Ok well I will try and explain it, because I have applied methods like this before when working with photos , to apply some of the "smoothing" algorithms to photos or low res photos, without getting a very wide deep smoothing.
it goes something like this.
Here are your pixels in the usual resolution you would be viewing in. In dire need of anti-aliasing or smoothing the jaggies.

On one side here we have up-scaled the image to 4X then applied the same anti-aliasing algorithm

It is important to note that as a stupid computer , I cannot just bend the black to the white (changing the amount of whiteness), but also have to bend the white to the black (balancing the equation :-) . I am applying a mathematic matrix blindly to where I was told to apply it. Although the video card algorithms are very sophisticated and they actually are not as blind as this.
Observable example of the balance in games, You wouldn't want your fence to disappear into the sky, and you don't want your sky to become the fence, so any adjustments have to apply to both sky pixels and fence pixels more equally. Also an example of ways that the video cards and game engines upset this balance to get a best picture going still with that sort of tough details.
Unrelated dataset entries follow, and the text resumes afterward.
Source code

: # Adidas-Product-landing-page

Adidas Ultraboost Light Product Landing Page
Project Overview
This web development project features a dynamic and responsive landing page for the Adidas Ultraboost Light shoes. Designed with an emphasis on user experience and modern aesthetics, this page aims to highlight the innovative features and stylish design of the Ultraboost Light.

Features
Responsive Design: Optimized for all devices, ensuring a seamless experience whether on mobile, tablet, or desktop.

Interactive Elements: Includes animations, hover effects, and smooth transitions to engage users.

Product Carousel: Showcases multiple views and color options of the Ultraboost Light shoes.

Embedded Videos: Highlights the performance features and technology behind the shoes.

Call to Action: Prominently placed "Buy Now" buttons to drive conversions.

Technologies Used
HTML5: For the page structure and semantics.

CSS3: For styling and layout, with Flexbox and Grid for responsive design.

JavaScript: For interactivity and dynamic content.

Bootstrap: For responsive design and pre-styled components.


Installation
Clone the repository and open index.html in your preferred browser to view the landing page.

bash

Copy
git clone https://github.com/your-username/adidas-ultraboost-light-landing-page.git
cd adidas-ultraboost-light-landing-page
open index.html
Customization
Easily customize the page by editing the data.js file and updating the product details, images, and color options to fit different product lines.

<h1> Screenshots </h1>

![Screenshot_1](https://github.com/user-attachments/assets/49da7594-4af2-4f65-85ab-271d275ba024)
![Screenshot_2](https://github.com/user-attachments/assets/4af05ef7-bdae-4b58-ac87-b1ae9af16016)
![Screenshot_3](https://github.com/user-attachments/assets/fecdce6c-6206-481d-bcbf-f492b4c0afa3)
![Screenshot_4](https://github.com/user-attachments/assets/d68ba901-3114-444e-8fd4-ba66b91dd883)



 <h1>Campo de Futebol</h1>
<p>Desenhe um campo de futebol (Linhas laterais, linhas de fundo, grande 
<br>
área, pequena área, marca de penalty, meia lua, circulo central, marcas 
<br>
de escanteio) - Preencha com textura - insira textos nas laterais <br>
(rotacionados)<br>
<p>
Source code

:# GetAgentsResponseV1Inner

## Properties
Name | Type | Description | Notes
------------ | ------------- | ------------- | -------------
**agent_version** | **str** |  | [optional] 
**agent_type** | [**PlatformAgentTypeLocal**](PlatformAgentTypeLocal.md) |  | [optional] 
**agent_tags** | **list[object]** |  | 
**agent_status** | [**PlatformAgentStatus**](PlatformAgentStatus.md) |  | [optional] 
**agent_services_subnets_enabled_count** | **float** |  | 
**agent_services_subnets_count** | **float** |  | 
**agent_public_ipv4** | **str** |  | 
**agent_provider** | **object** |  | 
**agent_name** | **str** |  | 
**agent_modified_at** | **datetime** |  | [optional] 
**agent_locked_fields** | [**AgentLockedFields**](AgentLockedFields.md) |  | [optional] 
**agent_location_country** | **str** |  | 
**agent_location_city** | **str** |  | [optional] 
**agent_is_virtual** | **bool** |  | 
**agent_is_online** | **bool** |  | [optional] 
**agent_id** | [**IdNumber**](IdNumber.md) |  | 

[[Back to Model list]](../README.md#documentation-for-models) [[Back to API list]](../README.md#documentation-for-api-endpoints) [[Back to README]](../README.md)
At some point this all has to go back to the display resolution, where it will be the lower resolution, and after having a wide array of items to adjust around, that extra bunch of pixels will now be perfectly blended into less pixels.
(well it wasn't the perfect color for that blend, but I didn't do the math)
And as you can see it looks terrible again in the display res.
On the low res side we have this vast effected/changed area as we bent all these pixels toward each other (both the black and the white) and have a huge swath of smoothing because we were only working at a low resolution.
On our High res side we have instead obtained a perfect balance set of pixels mixing together 4X pixels that makes a smaller smoothing area. so the High res side finds the pixels that would smooth this all out really pretty, but doesn't leave a big blurred up mess.
Because (again) we have to bend way more pixels , to maintain the balance of blending one to the other , If we up-scaled first we can create this bending blending at a smaller scale, still maintain the balance of bending one to the other, and the final result is less effected pixels, same jaggie hiding.
When you compare the 2 methods side by side using games, the difference that is achieved with what seems like a lot of extra work is not that much. Same thing when I am processing photos that will be used back at the lower res, it is a lot of extra effort for me and the machine, and the results are just barely better.